Author: Categories: Silverlight Tags:
  1. February 9th, 2010 at 01:39 | #1

    Thanks for the write up.

    Might be useful for some future project.

  2. February 10th, 2010 at 17:30 | #2

    I’d like to use this in RestSharp (http://github.com/johnsheehan/RestSharp). Can you tell me what the license is for this code?

  3. February 10th, 2010 at 17:36 | #3

    I’ve taken the snippet from VFS, which is MS-PL but feel free to use it under RestSharp’s Apache license. Btw – the SL REST client library contains the full class, which also has a GetRequestStream extension for HttpRequest.

  4. February 10th, 2010 at 17:42 | #4

    Great, thanks!

  5. February 11th, 2010 at 18:41 | #5

    Would it not be better to use a ManualResetEvent? If the request completes between the “if (asyncResult.CompletedSynchronously)” test and the “waitHandle.WaitOne” call, the AutoResetEvent will have been signalled and reset, and the WaitOne call will time out.

  6. February 11th, 2010 at 18:56 | #6

    The handle would have been signalled, but only reset with WaitOne passing. Which means that WaitOne would pass immediately, wouldn’t it?

    Here’s a little snippet to illustrate the behavior:

    public void TestHandle() { AutoResetEvent wh = new AutoResetEvent(false); ThreadPool.QueueUserWorkItem((s) => { Console.Out.WriteLine("setting wait handle..."); wh.Set(); }); Thread.Sleep(1000); Console.Out.WriteLine("entering wait"); wh.WaitOne(9000); //will exit immediately Console.Out.WriteLine("Finished"); }
  7. February 11th, 2010 at 19:40 | #7

    OK, I didn’t realize that an AutoResetEvent isn’t reset until something waits for it. I need to pay closer attention to the documentation!
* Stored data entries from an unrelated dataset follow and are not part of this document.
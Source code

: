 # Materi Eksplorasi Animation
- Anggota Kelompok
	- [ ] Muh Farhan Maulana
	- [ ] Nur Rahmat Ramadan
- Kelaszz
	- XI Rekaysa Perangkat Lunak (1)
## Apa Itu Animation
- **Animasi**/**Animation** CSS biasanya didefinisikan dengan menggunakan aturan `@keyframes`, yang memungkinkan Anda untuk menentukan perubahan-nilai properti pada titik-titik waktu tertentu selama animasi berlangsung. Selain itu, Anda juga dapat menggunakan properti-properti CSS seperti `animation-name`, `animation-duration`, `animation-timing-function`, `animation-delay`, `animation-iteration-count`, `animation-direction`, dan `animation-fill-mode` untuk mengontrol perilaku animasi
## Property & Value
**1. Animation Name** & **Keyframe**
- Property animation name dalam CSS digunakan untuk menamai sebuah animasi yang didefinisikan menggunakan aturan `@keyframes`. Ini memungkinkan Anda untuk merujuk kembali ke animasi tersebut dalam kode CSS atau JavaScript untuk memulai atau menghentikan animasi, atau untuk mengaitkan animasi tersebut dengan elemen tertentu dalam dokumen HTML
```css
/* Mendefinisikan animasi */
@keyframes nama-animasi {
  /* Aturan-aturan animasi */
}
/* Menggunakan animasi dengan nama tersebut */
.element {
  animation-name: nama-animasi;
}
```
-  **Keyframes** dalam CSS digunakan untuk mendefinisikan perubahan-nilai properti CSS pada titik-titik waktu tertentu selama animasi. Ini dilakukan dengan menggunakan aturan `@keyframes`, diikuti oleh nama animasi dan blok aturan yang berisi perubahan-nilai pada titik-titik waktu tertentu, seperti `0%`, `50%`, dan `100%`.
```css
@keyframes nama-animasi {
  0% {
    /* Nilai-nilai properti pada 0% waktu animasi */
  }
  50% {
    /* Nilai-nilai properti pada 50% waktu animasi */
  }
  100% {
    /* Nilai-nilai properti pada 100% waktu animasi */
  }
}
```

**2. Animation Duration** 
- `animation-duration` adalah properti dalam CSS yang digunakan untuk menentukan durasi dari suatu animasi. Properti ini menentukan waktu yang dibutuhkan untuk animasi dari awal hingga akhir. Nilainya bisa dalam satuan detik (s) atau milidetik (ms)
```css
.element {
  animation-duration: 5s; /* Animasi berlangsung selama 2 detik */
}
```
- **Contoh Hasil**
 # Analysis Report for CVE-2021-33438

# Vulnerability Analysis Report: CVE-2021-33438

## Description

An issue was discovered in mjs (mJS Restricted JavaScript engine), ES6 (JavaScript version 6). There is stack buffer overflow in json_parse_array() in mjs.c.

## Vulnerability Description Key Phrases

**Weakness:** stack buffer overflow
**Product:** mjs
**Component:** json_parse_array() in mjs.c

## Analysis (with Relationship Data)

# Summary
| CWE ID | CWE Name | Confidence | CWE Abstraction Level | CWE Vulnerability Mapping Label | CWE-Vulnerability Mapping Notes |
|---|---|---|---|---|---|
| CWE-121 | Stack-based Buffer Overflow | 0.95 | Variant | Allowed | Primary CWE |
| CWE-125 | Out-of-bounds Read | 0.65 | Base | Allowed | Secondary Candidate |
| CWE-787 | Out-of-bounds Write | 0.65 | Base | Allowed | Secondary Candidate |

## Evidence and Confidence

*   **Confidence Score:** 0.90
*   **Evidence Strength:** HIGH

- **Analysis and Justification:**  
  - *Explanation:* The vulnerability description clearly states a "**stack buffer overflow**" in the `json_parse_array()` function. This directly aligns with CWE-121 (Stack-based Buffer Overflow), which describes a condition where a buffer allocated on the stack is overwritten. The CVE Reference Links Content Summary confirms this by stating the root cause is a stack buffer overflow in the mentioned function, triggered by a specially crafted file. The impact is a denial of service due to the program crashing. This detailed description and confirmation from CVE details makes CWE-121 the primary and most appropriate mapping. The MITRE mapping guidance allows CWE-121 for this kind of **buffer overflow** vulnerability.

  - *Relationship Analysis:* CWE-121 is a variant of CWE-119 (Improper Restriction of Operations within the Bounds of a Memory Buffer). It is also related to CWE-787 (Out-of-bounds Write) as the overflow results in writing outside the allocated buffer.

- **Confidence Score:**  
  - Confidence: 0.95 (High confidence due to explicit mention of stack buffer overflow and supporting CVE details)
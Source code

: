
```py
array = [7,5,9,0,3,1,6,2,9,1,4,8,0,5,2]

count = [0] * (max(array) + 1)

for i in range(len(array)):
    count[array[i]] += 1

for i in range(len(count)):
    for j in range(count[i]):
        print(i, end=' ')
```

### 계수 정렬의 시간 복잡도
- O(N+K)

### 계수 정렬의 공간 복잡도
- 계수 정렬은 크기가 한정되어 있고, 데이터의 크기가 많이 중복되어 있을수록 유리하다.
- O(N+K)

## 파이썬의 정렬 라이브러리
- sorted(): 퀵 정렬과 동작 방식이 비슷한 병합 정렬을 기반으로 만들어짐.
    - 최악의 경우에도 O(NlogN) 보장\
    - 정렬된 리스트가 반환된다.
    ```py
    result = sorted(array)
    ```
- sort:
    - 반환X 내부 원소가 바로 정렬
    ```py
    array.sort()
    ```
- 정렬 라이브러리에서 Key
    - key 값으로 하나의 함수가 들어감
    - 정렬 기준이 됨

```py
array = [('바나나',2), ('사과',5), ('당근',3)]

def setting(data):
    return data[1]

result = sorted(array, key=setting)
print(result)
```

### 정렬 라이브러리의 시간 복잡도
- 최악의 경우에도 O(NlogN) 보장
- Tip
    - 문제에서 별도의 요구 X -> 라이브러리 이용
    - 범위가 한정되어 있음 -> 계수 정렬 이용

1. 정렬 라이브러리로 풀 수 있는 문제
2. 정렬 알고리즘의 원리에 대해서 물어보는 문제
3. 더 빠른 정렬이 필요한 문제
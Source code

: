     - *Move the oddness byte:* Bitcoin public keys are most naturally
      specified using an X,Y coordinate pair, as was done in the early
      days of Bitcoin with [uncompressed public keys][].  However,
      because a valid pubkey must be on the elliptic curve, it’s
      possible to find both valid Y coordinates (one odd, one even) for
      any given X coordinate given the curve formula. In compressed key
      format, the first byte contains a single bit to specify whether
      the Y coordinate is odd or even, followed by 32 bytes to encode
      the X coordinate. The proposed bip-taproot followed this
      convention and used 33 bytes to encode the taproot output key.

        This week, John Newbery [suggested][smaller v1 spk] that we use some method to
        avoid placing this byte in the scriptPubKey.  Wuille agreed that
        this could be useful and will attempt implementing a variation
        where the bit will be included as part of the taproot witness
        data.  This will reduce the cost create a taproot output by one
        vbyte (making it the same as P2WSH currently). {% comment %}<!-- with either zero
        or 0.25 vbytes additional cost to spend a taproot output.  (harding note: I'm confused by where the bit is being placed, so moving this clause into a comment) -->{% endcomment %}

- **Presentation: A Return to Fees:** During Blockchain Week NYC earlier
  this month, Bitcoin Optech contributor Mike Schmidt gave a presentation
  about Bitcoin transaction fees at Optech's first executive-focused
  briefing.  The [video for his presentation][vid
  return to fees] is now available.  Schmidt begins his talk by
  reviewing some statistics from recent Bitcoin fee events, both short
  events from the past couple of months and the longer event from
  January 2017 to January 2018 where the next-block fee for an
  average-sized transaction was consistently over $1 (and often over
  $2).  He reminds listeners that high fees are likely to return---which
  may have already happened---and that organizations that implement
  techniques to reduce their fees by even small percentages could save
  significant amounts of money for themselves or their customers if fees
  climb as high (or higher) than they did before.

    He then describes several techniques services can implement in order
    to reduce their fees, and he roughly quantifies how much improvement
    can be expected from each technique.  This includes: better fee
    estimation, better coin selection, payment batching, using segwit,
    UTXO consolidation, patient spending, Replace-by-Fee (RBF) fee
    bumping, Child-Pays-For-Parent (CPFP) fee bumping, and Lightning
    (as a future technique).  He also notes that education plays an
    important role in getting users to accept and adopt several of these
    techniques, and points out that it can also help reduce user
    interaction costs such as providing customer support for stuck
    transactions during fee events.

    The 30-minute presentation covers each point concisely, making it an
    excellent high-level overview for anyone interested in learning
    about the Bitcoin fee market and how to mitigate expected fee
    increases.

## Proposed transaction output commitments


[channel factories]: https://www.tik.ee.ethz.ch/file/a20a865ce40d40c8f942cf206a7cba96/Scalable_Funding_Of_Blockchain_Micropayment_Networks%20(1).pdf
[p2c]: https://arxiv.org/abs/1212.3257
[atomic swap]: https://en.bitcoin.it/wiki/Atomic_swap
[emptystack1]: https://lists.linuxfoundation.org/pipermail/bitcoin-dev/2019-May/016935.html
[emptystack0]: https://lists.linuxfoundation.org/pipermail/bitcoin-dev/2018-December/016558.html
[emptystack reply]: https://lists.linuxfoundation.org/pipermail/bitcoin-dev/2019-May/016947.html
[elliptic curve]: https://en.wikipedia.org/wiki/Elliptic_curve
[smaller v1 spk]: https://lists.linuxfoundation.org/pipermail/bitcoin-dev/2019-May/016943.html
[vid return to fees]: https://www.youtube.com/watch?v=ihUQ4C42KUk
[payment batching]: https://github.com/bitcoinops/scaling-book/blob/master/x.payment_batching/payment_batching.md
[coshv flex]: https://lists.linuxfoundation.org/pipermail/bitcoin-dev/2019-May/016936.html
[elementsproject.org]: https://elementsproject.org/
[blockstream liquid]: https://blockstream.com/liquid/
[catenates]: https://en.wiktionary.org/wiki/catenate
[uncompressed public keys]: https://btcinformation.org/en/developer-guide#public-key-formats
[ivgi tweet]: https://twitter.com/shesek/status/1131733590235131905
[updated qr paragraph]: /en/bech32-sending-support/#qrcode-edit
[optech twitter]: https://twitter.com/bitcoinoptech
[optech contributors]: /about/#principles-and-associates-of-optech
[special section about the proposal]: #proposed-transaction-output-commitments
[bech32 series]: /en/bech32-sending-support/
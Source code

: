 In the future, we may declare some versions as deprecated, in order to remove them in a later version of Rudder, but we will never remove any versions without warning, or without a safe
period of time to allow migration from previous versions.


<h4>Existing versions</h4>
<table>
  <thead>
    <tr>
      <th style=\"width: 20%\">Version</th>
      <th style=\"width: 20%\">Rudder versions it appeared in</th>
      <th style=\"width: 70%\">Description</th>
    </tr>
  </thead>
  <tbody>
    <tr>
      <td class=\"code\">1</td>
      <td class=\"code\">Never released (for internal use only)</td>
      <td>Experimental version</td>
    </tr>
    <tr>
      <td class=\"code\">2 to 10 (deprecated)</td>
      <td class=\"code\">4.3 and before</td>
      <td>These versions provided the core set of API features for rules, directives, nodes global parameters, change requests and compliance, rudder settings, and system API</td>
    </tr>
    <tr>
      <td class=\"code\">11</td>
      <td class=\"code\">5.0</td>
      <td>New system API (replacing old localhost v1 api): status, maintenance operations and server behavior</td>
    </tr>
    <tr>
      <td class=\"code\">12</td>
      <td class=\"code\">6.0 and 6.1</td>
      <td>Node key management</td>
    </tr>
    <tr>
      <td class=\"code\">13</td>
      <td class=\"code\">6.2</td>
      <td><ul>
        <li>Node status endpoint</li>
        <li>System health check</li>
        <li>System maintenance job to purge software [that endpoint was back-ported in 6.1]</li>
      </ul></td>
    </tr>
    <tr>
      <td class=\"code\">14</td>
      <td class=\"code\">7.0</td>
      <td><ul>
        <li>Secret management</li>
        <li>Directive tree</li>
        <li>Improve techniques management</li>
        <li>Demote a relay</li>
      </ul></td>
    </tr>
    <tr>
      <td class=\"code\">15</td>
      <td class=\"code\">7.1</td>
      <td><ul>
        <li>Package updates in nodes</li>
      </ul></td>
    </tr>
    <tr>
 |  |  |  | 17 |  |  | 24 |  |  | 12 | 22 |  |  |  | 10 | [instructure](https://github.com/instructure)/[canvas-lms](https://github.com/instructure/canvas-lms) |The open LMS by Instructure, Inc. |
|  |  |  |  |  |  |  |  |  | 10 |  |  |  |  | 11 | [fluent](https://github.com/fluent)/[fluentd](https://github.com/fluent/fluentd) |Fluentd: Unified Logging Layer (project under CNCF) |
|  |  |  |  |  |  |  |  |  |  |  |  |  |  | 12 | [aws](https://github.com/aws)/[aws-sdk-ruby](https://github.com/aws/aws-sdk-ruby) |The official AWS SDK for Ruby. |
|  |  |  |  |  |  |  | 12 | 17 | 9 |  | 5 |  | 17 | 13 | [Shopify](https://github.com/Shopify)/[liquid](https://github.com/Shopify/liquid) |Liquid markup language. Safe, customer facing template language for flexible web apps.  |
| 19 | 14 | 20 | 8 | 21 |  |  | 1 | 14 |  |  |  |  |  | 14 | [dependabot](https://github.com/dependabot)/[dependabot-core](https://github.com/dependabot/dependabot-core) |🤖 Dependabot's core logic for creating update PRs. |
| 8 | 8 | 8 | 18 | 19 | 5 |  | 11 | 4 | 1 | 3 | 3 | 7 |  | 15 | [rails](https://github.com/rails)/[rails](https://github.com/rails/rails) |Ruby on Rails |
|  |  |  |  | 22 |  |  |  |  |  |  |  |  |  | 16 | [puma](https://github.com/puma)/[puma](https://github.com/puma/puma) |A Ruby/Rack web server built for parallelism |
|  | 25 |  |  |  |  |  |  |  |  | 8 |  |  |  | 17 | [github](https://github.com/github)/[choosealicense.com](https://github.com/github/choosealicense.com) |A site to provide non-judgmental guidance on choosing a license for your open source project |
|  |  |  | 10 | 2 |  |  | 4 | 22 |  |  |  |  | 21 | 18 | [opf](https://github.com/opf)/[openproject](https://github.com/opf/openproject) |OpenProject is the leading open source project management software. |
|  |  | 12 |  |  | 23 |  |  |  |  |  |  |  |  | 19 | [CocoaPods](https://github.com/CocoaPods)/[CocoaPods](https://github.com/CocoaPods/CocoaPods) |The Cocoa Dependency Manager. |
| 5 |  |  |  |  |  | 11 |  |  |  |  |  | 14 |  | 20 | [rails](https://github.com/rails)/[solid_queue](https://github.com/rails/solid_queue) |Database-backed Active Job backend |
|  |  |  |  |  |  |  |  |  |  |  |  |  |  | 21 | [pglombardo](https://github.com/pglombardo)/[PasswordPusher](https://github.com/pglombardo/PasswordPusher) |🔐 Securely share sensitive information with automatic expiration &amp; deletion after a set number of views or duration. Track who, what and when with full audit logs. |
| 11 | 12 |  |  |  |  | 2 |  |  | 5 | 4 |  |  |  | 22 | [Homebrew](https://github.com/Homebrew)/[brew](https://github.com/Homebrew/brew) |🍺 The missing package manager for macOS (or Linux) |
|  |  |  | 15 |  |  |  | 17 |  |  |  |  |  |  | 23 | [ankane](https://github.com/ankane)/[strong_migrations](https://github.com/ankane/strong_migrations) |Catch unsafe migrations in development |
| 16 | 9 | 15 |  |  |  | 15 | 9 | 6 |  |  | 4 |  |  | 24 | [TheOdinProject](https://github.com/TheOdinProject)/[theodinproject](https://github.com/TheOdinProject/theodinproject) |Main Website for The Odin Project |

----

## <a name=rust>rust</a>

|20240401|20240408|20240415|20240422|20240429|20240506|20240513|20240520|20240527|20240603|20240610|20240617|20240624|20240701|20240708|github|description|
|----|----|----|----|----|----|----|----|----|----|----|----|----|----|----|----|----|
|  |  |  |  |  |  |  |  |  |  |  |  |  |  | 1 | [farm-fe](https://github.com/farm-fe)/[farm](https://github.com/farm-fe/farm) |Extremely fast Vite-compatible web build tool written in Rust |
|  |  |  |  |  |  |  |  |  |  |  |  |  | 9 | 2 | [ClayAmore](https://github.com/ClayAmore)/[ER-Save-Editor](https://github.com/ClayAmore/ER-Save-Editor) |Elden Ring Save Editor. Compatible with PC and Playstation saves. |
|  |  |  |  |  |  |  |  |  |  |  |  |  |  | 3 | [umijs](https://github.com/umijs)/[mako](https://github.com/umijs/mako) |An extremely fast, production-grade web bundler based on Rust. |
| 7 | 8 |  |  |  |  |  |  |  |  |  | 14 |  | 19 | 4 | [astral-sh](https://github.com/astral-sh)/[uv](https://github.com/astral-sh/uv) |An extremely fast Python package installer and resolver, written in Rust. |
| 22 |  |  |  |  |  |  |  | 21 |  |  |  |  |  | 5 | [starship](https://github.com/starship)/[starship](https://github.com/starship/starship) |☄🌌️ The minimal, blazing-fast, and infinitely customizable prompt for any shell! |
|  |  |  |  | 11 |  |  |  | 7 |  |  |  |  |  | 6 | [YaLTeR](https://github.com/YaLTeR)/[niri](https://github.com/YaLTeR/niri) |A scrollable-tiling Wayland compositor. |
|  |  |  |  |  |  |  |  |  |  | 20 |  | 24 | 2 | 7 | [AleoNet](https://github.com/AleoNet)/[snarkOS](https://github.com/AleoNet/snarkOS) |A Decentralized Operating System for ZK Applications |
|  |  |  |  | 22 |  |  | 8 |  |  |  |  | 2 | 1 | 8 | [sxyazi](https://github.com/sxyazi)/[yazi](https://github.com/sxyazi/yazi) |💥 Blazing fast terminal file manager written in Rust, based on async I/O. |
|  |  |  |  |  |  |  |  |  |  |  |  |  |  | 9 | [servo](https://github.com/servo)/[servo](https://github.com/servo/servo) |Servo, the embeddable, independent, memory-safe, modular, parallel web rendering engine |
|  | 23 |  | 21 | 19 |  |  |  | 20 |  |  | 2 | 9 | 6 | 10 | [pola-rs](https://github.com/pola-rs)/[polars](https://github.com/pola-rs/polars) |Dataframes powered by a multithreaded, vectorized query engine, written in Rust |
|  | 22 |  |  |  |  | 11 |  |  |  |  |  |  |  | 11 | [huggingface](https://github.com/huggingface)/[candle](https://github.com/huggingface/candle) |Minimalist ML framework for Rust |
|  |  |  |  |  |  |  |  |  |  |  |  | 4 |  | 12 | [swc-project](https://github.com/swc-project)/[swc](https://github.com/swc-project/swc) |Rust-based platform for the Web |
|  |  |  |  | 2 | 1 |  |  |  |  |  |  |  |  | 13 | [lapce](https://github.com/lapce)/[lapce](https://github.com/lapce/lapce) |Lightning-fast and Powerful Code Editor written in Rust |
    “When signaled, the EventWaitHandle resets automatically after releasing a single thread. If no threads are waiting, the EventWaitHandle remains signaled until a thread blocks, and resets after releasing the thread.”

    I still think a ManualResetEvent would be a marginally better choice, since the event never needs to be reset.

  8. February 11th, 2010 at 19:48 | #8


    This was an intentional choice. I was considering using ManualResetEvents, but decided to keep the (slightly redundant) AutoResetEvent anyway.

    Although a reset is not needed, it doesn’t hurt, and feels like a good choice from an architectural point of view: If there *was* subsequent requests, we we wouldn’t want them to pass, but lock the handle as soon as we processed a response (which is something I did before I wrote that extension). Accordingly, the automatic reset might save people quite some headache if they decide to refactor the method and reuse the WaitHandle.

  9. Fallon Massey
    February 19th, 2010 at 21:50 | #9

    This is GREAT stuff, and I have only one question.

    Is it possible to use this technique to POST data to the server?

    I can’t seem to make that work.


  10. February 20th, 2010 at 01:20 | #10

    @Fallon Massey
    You can easily POST from Silverlight with my Silverlight port of the REST start kit:


  11. Fallon Massey
    February 20th, 2010 at 02:24 | #11

    Duh… I found this article first(on the web), and didn’t see the starter kit.


  12. Andreas
    March 21st, 2010 at 14:01 | #12

    Thank you, this is very useful.
    I would like to use it in my project, which will be published under the New BSD-License. Is it okay to use it for that?

  13. March 21st, 2010 at 14:47 | #13

    Of course, this is just a snippet. Use it in whatever way you like 🙂

  14. Alec
    February 28th, 2011 at 15:37 | #14

    Very useful in my case — I am running a bunch of helper threads that each need to process some web requests in a very specific order. Thank you.